→ Information given:
========================
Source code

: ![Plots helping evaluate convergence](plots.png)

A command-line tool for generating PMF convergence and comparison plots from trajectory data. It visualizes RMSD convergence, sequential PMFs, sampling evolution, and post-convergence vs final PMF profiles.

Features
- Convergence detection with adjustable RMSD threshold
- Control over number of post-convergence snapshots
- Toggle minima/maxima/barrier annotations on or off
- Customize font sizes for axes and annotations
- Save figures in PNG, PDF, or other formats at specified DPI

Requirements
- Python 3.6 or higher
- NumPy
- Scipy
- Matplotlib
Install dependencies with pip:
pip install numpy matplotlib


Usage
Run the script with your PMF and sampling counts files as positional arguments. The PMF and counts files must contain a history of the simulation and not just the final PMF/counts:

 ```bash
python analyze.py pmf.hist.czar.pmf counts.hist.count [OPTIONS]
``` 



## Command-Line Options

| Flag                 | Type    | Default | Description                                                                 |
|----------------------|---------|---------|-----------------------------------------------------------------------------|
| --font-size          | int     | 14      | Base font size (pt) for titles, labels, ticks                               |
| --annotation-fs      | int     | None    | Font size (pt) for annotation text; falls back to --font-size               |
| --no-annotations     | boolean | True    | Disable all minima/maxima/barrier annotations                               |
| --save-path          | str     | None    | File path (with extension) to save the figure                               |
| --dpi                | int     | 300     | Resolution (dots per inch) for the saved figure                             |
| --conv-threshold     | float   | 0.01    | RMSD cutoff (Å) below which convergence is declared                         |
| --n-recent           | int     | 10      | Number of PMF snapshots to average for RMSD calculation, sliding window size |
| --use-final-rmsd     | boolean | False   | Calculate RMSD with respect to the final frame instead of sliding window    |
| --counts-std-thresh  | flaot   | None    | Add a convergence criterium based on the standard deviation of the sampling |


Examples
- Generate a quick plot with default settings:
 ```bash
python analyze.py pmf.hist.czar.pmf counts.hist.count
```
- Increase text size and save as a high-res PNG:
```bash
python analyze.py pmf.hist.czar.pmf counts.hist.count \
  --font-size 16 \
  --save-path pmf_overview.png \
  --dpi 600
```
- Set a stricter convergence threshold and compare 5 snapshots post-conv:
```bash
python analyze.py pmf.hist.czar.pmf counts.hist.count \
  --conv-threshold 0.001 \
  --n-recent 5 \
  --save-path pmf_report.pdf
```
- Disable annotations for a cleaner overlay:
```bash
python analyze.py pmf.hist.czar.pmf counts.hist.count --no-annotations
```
========================
State only how many lines in the material include "analyze".

→ Solution for this exercise: 5